I would like to rearrange the bolded sentence above to improve its accuracy. "She is an immature woman of questionable character, poor judgement and loose moral fabric who has gleaned just enough from her surroundings to be able to somewhat emulate a mother." However, since this is an act it is therefore not within her abilities to actually sustain that persona. Anger, her own desires and multiple other outside influences can disrupt her motherly facade in an instant. This is deeply troubling and the reason that you will have to assume a greater role in the rearing of your children.

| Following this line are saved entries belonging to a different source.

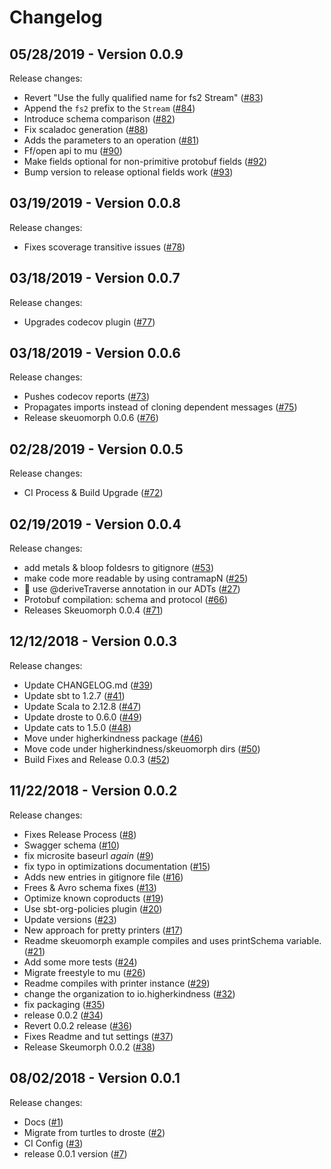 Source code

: # Changelog

## 05/28/2019 - Version 0.0.9

Release changes:

* Revert "Use the fully qualified name for fs2 Stream" ([#83](https://github.com/higherkindness/skeuomorph/pull/83))
* Append the `fs2` prefix to the `Stream` ([#84](https://github.com/higherkindness/skeuomorph/pull/84))
* Introduce schema comparison ([#82](https://github.com/higherkindness/skeuomorph/pull/82))
* Fix scaladoc generation ([#88](https://github.com/higherkindness/skeuomorph/pull/88))
* Adds the parameters to an operation ([#81](https://github.com/higherkindness/skeuomorph/pull/81))
* Ff/open api to mu ([#90](https://github.com/higherkindness/skeuomorph/pull/90))
* Make fields optional for non-primitive protobuf fields ([#92](https://github.com/higherkindness/skeuomorph/pull/92))
* Bump version to release optional fields work ([#93](https://github.com/higherkindness/skeuomorph/pull/93))


## 03/19/2019 - Version 0.0.8

Release changes:

* Fixes scoverage transitive issues ([#78](https://github.com/higherkindness/skeuomorph/pull/78))


## 03/18/2019 - Version 0.0.7

Release changes:

* Upgrades codecov plugin ([#77](https://github.com/higherkindness/skeuomorph/pull/77))


## 03/18/2019 - Version 0.0.6

Release changes:

* Pushes codecov reports ([#73](https://github.com/higherkindness/skeuomorph/pull/73))
* Propagates imports instead of cloning dependent messages ([#75](https://github.com/higherkindness/skeuomorph/pull/75))
* Release skeuomorph 0.0.6 ([#76](https://github.com/higherkindness/skeuomorph/pull/76))


## 02/28/2019 - Version 0.0.5

Release changes:

* CI Process & Build Upgrade ([#72](https://github.com/higherkindness/skeuomorph/pull/72))


## 02/19/2019 - Version 0.0.4

Release changes:

* add metals & bloop foldesrs to gitignore ([#53](https://github.com/higherkindness/skeuomorph/pull/53))
* make code more readable by using contramapN ([#25](https://github.com/higherkindness/skeuomorph/pull/25))
* :tada: use @deriveTraverse annotation in our ADTs ([#27](https://github.com/higherkindness/skeuomorph/pull/27))
* Protobuf compilation: schema and protocol ([#66](https://github.com/higherkindness/skeuomorph/pull/66))
* Releases Skeuomorph 0.0.4 ([#71](https://github.com/higherkindness/skeuomorph/pull/71))


## 12/12/2018 - Version 0.0.3

Release changes:

* Update CHANGELOG.md ([#39](https://github.com/higherkindness/skeuomorph/pull/39))
* Update sbt to 1.2.7 ([#41](https://github.com/higherkindness/skeuomorph/pull/41))
* Update Scala to 2.12.8 ([#47](https://github.com/higherkindness/skeuomorph/pull/47))
* Update droste to 0.6.0 ([#49](https://github.com/higherkindness/skeuomorph/pull/49))
* Update cats to 1.5.0 ([#48](https://github.com/higherkindness/skeuomorph/pull/48))
* Move under higherkindness package ([#46](https://github.com/higherkindness/skeuomorph/pull/46))
* Move code under higherkindness/skeuomorph dirs ([#50](https://github.com/higherkindness/skeuomorph/pull/50))
* Build Fixes and Release 0.0.3 ([#52](https://github.com/higherkindness/skeuomorph/pull/52))


## 11/22/2018 - Version 0.0.2

Release changes:

* Fixes Release Process ([#8](https://github.com/higherkindness/skeuomorph/pull/8))
* Swagger schema ([#10](https://github.com/higherkindness/skeuomorph/pull/10))
* fix microsite baseurl _again_ ([#9](https://github.com/higherkindness/skeuomorph/pull/9))
* fix typo in optimizations documentation ([#15](https://github.com/higherkindness/skeuomorph/pull/15))
* Adds new entries in gitignore file ([#16](https://github.com/higherkindness/skeuomorph/pull/16))
* Frees & Avro schema fixes ([#13](https://github.com/higherkindness/skeuomorph/pull/13))
* Optimize known coproducts ([#19](https://github.com/higherkindness/skeuomorph/pull/19))
* Use sbt-org-policies plugin ([#20](https://github.com/higherkindness/skeuomorph/pull/20))
* Update versions ([#23](https://github.com/higherkindness/skeuomorph/pull/23))
* New approach for pretty printers ([#17](https://github.com/higherkindness/skeuomorph/pull/17))
* Readme skeuomorph example compiles and uses printSchema variable. ([#21](https://github.com/higherkindness/skeuomorph/pull/21))
* Add some more tests ([#24](https://github.com/higherkindness/skeuomorph/pull/24))
* Migrate freestyle to mu ([#26](https://github.com/higherkindness/skeuomorph/pull/26))
* Readme compiles with printer instance ([#29](https://github.com/higherkindness/skeuomorph/pull/29))
* change the organization to io.higherkindness ([#32](https://github.com/higherkindness/skeuomorph/pull/32))
* fix packaging ([#35](https://github.com/higherkindness/skeuomorph/pull/35))
* release 0.0.2 ([#34](https://github.com/higherkindness/skeuomorph/pull/34))
* Revert 0.0.2 release ([#36](https://github.com/higherkindness/skeuomorph/pull/36))
* Fixes Readme and tut settings ([#37](https://github.com/higherkindness/skeuomorph/pull/37))
* Release Skeumorph 0.0.2 ([#38](https://github.com/higherkindness/skeuomorph/pull/38))


## 08/02/2018 - Version 0.0.1

Release changes:

* Docs ([#1](https://github.com/frees-io/skeuomorph/pull/1))
* Migrate from turtles to droste ([#2](https://github.com/frees-io/skeuomorph/pull/2))
* CI Config ([#3](https://github.com/frees-io/skeuomorph/pull/3))
* release 0.0.1 version ([#7](https://github.com/frees-io/skeuomorph/pull/7))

Another very disturbing characteristic of immature, underdeveloped intellects is the ease with which they can speak pure, unadulterated lies with seemingly no sign of guilt or even uncomfortableness. I fear you may find that her "confession" was incomplete. And you may well find that you get more reliable information from your children about their lives with her than you will from her. As to her being "dark" that is a matter of perspective but if you are referring to her purposefully and mindfully doing things that would be considered "evil" then I would answer no. However, you must understand that her mind is not capable of the fully reasoned thought that one should be capable of at her age and therefore her actions will be driven by selfishness and when someones actions are such then they will do many bad things that many would consider "evil" therefore making her appear "dark" when in reality she is merely very stupid.

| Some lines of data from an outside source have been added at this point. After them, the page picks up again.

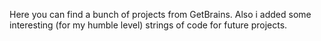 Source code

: Here you can find a bunch of projects from GetBrains.
Also i added some interesting (for my humble level) strings of code for future projects.
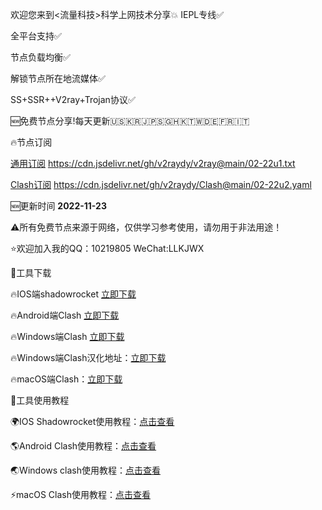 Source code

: 欢迎您来到<流量科技>科学上网技术分享💥
IEPL专线✅

全平台支持✅

节点负载均衡✅

解锁节点所在地流媒体✅

SS+SSR++V2ray+Trojan协议✅

🆕免费节点分享!每天更新🇺🇸🇰🇷🇯🇵🇸🇬🇭🇰🇹🇼🇩🇪🇫🇷🇮🇹

🔥节点订阅

[通用订阅](https://cdn.jsdelivr.net/gh/v2raydy/v2ray@main/02-22u1.txt) https://cdn.jsdelivr.net/gh/v2raydy/v2ray@main/02-22u1.txt

[Clash订阅](https://cdn.jsdelivr.net/gh/v2raydy/Clash@main/02-22u2.yaml) https://cdn.jsdelivr.net/gh/v2raydy/Clash@main/02-22u2.yaml

🆕更新时间 **2022-11-23**

⚠️所有免费节点来源于网络，仅供学习参考使用，请勿用于非法用途！

⭐️欢迎加入我的QQ：10219805 WeChat:LLKJWX 

🌈工具下载

🔥IOS端shadowrocket [立即下载](https://apps.apple.com/us/app/shadowrocket.apk)

🔥Android端Clash [立即下载](https://download.hutao.cloud/clients/Clash-Android.apk)

🔥Windows端Clash [立即下载](https://download.hutao.cloud/clients/Clash-Windows.exe)

🔥Windows端Clash汉化地址：[立即下载](https://drive.google.com/file/d/1hLY1pedrIxA1u8sEkPWnMLEsQawD0nvf/view?usp=sharing)

🔥macOS端Clash：[立即下载](https://download.hutao.cloud/clients/ClashX.dmg)

🌟工具使用教程

🌍IOS Shadowrocket使用教程：[点击查看](https://hutaocloud-1.gitbook.io/hutaocloud/ios/shadowrocket)

🌎Android Clash使用教程：[点击查看](https://hutaocloud-1.gitbook.io/hutaocloud/android/clashforandroid)

🌏Windows clash使用教程：[点击查看](https://hutaocloud-1.gitbook.io/hutaocloud/windows/clash-for-windows)

⚡️macOS Clash使用教程：[点击查看](https://hutaocloud-1.gitbook.io/hutaocloud/mac/clashx)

So, stability, she is not capable of it. Honesty, she is not capable. Carefully reasoned thought, again not capable. I regret to say that I feel you and your children would be better off without her influence but that is most likely not possible so the best you can do is to be diligent in your efforts to parent thereby overriding her negative influence. I wish you good fortune.


----------



## BobSimmons (Mar 2, 2013)

Rocket Skates76 said:


> 2006 sent out 'feeler' message to me via MySpace. We were once in love teenagers who split up. We jumped all in from there. EA and PA. Divorced then Married each other the following year.


So she cheated on her husband with you?


----------



## karr99 (Jun 28, 2017)

BobSimmons said:


> So she cheated on her husband with you?

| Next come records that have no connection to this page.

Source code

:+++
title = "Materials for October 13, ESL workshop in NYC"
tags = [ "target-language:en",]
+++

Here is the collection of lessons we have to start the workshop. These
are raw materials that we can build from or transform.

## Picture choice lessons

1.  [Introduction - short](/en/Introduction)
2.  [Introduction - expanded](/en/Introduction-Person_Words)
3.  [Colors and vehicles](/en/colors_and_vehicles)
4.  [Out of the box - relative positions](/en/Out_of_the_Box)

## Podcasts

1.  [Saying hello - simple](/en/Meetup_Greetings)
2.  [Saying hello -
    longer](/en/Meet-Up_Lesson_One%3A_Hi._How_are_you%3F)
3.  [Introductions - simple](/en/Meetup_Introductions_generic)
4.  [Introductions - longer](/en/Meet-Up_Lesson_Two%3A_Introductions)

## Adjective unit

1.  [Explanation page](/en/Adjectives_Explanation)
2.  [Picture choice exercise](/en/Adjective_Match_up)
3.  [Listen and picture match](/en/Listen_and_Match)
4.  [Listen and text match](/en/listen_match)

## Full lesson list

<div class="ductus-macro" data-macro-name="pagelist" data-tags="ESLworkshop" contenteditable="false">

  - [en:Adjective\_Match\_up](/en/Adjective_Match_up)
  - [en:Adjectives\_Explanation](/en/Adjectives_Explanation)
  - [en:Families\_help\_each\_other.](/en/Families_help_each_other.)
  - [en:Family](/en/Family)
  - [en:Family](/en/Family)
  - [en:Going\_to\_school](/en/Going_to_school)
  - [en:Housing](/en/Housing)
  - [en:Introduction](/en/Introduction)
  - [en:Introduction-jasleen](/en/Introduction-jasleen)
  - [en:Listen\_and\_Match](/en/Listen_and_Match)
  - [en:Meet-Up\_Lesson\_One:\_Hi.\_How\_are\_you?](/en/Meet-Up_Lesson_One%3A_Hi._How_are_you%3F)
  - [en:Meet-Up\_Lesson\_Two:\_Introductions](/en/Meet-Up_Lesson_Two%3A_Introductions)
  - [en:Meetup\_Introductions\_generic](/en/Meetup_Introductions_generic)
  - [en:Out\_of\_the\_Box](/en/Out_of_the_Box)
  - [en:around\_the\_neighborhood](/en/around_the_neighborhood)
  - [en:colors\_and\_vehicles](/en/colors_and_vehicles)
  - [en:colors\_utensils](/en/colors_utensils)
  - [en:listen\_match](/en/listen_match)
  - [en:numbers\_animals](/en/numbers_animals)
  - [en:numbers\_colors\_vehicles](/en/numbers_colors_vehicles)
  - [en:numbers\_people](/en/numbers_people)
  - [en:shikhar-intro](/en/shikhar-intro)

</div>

Sounds like it, this is the perfect case of leopard never changes its spots and what goes around comes around

OP, i'm sorry for your pain, her-ex husband must've felt it too. 
Just focus on your children and be the best person that you can be to other people, be kind and compassionate
As for your current wife, make her your ex-wife ASAP


----------



## RWB (Feb 6, 2010)

Rocket Skates76 said:


> 2006 sent out 'feeler' message to me via MySpace. We were once in love teenagers who split up. *We jumped all in from there. EA and PA. Divorced then Married each other the following year.*


B76,

No intent on insulting you, just wondering? Are you really surprised she would cheat on you too?


----------



## MattMatt (May 19, 2012)

KevinZX said:


> I can fully sympathise, my wife cheated several times and i class her as a serial cheater, only promising me just a few years back that it would never happen again, alas, she now lives with a man who she had a six month affair and was a co-worker. Now the messy bit, photos, graphic sex chat with several men all at the same time a few years back. My wife is a racist as is her family, hate everybody that doesn't look like them, white trash. My wife in all the years i knew her (35) hated black people especially, i found out that she was away with work colleagues and she had a nights hot sex with a black man, now i am no psychiatrist but that must be either she has been lying for decades, or she is really sick. I will never appreciate or understand what goes through the minds of people who cannot say no to sex outside the marriage or relationship, it is destructive and immoral, on top of that the endless promises that end with the same repeat behaviour. I have in the last four weeks had an education from TAM and other sources into the thinking of the serial cheat, my wife was one, is one and will always be one, she is making promises of lasting love with her new man, new puppy today, maybe children tomorrow, either he is her cure or she is kidding herself again, WOW, what a fecking loser. My job as night shift taxi driver means i am confronted with offers of NSS, i am not only astonished but insulted, these woman are wives, G/F's and partners, i see it and i deplore it, people must start to behave and bring some morality to themselves and it would benefit society, maybe i am mad.
> 
> My heart goes out to you friend, you need to protect yourself as i bet she hasn't been fully truthful with you, all in all they lie and cheat to feed the void in their lives and everybody is their enemy, guard against this as you are a target for her.
> 
> ...


 @KevinZX her racism might have been protective colouration so that she would fit in with her family.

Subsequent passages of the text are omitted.